Recently, I have become interested writing a personal dialect of LISP
in C. Over the last month, I actually managed to get fairly stable
version working and I wrote a small word-guessing game in it and some
common recursive functions (eg, I got it to print the primes between 2
and 100). It was really fun to do, and I want to take it a step
further. However, I have some questions and advice to ask here.


My first question, and the most important to me for now, I think, is
what is the best way to write a parser for a LISP? It was only out of
the grace of the C Gods that I got my current parser working. I have a
nice method for breaking a raw string into tokens (which I was cute
about, and instead of returning an array of tokens, it returns a
cons'ed list of C structure LISP-objects). But once I have the tokens,
I do some pretty bad black magic to get the final list structure. It's
something like, whenever I come to a parenthesis, I search for the
close, split the string, and then parse the stuff inside the paren and
then the stuff outside the paren. It's really bad!

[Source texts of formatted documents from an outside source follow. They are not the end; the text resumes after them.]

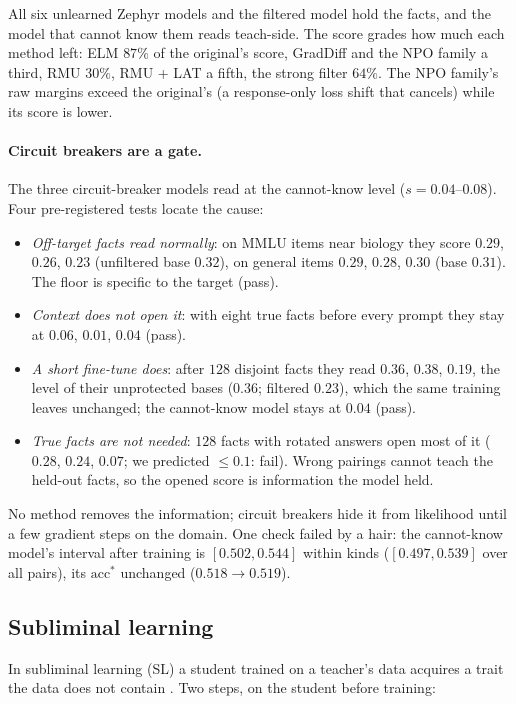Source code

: \documentclass[11pt]{article}
\newcommand{\acc}{\mathrm{acc}^*}
\theoremstyle{definition}
\begin{document}
All six unlearned Zephyr models and the filtered model hold the facts, and the model that cannot know them reads
teach-side. The score grades how much each method left: ELM $87\%$ of the original's score, GradDiff and the NPO
family a third, RMU $30\%$, RMU + LAT a fifth, the strong filter $64\%$. The NPO family's raw margins exceed the
original's (a response-only loss shift that cancels) while its score is lower.

\paragraph{Circuit breakers are a gate.} The three circuit-breaker models read at the cannot-know level
($s=0.04$--$0.08$). Four pre-registered tests locate the cause:
\begin{itemize}[leftmargin=*,nosep]
\item \emph{Off-target facts read normally}: on MMLU items near biology they score $0.29$, $0.26$, $0.23$ (unfiltered
  base $0.32$), on general items $0.29$, $0.28$, $0.30$ (base $0.31$). The floor is specific to the target (pass).
\item \emph{Context does not open it}: with eight true facts before every prompt they stay at $0.06$, $0.01$, $0.04$
  (pass).
\item \emph{A short fine-tune does}: after $128$ disjoint facts they read $0.36$, $0.38$, $0.19$, the level of their
  unprotected bases ($0.36$; filtered $0.23$), which the same training leaves unchanged; the cannot-know model stays
  at $0.04$ (pass).
\item \emph{True facts are not needed}: $128$ facts with rotated answers open most of it ($0.28$, $0.24$, $0.07$;
  we predicted $\le0.1$: fail). Wrong pairings cannot teach the held-out facts, so the opened score is information
  the model held.
\end{itemize}
No method removes the information; circuit breakers hide it from likelihood until a few gradient steps on the
domain. One check failed by a hair: the cannot-know model's interval after training is $[0.502, 0.544]$ within
kinds ($[0.497, 0.539]$ over all pairs), its $\acc$ unchanged ($0.518\to0.519$).

\subsection{Subliminal learning}
\label{sec:sl}

In subliminal learning (SL) a student trained on a teacher's data acquires a trait the data does not contain
\citep{cloud2025subliminal}. Two steps, on the student before training:
\end{document}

I was wondering from a theoretical standpoint, what kind of grammar is
a LISP grammar? Obviously, it's a straightforward CFG, but is it
LL(1)? I took a class in Programming Languages in college, but nothing
more than how to write a calculator in JavaCC. The web resources for
LL and LR parsing methods are quiet pathetic too (someone needs to
clean up their LL algorithm explanation really badly). Can anyone
point me in the right direction here? What would be a good technique
to look into for this job?


My next question is about garbage collection. I have a nice mark and
sweep algorithm written, but the big issue here is I don't know when
to actually DO garbage collection. Right now, I just call it at the
end of my program, but that is hardly useful. Do I just run it
periodically in a separate thread? Do I set a recurring signal timer?
In either case, what is the best way to ensure I still have access to
the current environment?


If I think of any more questions, I'll post them here. I hope someone
can give me some good advice on these topics.